Je soulève ses jambes : elles sont lourdes, molles. Le voilà allongé sur le lit de camp.

— C'est peut-être bien mon tabac… de la Vendetta… qui te barbouille? Ça va passer.

Je ramène et croise ses deux mains sur son ventre : il laisse faire. Je vais tranquillement prendre ma corde ; je ligote ses poignets, ses chevilles.

— Voilà le saucisson paré, pour devenir chair à saucisses… Et maintenant, tu vas les voir, les spectres!

De crainte que Blasquez ne survienne à l'improviste, je ferme la porte, d'un double tour de clef.

Le narcotique est préparé pour produire un engourdissement de quelques minutes : Émile se réveille peu à peu.
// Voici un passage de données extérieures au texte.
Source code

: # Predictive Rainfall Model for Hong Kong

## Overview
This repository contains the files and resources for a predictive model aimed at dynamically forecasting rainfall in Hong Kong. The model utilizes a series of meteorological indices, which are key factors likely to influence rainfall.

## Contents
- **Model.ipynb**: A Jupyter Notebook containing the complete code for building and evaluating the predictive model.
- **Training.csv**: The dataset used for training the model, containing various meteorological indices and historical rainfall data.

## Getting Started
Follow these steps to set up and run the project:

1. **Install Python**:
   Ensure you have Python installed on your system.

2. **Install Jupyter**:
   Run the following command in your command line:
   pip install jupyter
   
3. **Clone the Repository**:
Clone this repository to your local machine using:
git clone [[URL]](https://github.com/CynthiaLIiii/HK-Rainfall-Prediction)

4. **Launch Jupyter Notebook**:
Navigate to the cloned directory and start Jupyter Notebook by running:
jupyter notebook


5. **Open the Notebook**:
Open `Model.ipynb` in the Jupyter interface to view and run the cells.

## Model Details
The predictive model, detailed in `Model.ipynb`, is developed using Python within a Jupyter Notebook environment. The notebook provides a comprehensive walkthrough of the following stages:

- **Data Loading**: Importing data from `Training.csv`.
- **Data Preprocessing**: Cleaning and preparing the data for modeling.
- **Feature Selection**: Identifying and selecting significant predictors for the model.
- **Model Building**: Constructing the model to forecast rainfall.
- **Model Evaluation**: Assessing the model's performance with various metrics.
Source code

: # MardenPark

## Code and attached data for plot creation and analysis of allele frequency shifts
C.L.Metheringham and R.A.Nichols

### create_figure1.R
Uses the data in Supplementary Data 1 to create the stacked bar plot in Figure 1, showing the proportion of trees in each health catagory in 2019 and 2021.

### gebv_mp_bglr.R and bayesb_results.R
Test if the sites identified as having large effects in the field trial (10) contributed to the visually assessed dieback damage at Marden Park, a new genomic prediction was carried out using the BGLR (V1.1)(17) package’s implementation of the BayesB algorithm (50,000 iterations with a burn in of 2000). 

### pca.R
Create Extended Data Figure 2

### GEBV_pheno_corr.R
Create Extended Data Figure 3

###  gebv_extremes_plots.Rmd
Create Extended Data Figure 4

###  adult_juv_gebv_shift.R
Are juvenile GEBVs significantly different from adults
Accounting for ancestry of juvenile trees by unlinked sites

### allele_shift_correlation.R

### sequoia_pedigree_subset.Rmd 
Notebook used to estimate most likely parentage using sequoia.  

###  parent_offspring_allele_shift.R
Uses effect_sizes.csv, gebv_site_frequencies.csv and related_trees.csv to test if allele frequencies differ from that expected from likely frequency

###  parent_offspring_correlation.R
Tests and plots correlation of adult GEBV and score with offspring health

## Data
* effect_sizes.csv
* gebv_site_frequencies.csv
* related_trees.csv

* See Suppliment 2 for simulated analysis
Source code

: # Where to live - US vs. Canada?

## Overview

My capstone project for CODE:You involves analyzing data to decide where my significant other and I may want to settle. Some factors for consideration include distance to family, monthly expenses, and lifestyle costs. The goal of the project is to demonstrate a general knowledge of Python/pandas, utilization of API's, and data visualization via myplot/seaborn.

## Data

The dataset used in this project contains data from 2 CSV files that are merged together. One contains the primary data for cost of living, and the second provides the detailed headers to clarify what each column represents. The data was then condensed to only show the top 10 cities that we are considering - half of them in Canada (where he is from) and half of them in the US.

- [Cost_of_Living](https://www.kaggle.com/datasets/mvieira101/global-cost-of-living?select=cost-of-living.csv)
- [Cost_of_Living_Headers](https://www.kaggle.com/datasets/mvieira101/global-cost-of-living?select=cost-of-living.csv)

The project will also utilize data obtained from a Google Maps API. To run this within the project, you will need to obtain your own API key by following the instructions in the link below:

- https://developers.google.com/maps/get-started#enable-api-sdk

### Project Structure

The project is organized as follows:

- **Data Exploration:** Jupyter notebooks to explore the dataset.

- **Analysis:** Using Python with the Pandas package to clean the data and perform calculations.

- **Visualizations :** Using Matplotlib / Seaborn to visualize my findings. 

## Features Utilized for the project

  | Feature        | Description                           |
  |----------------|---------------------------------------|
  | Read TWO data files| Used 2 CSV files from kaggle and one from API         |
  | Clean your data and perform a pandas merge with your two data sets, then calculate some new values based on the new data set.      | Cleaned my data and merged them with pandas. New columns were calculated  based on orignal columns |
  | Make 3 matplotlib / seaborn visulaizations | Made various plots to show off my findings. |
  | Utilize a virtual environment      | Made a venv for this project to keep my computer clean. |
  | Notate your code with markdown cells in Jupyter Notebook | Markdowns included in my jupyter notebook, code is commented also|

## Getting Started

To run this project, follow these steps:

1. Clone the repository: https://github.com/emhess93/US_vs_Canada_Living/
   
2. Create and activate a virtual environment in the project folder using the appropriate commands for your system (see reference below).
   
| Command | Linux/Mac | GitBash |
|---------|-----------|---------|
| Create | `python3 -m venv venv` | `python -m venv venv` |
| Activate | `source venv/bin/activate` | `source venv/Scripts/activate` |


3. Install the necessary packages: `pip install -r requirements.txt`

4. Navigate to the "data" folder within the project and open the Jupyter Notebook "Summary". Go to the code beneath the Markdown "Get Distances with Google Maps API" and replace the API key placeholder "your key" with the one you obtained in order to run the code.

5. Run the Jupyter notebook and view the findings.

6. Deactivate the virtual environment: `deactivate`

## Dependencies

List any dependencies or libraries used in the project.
Il me regarde aller et venir par la salle. Il travaille à se souvenir : il se rappelle que je l'ai poussé, ligoté, et peut-être endormi : pourquoi? Il bouge et tente de se soulever, d'un coup de reins : il n'en a pas encore la force.

Cependant, par prudence, je pose, sur le haut de sa poitrine, deux larges feuilles de plomb : il cherche mes yeux, il voudrait comprendre mon idée. Mais c'est moi qui lis distinctement la sienne : il commence à penser ; sans doute, il croit à quelqu'une de ces farces qui m'amusent et l'offusquent, mais il n'ose rien dire, par crainte de se tromper : je connais ce fiérot, son outrecuidance et l'appréhension qu'il a du ridicule ; je lui souris, tandis que tranquillement je replie vers ses épaules la couverture de plomb : j'ai l'air d'une maman qui borde son petit. Je te dorlote, mignon?

Sans plus bouger, il me suit des yeux : il me voit prendre sur le rayon les trois bombes que j'ai moi-même confectionnées naguère, et les tubes que je garnis d'acide, que je fixe à leur place ; la besogne est délicate et longue : je m'y adonne avec une méticuleuse prudence ; j'ai le temps.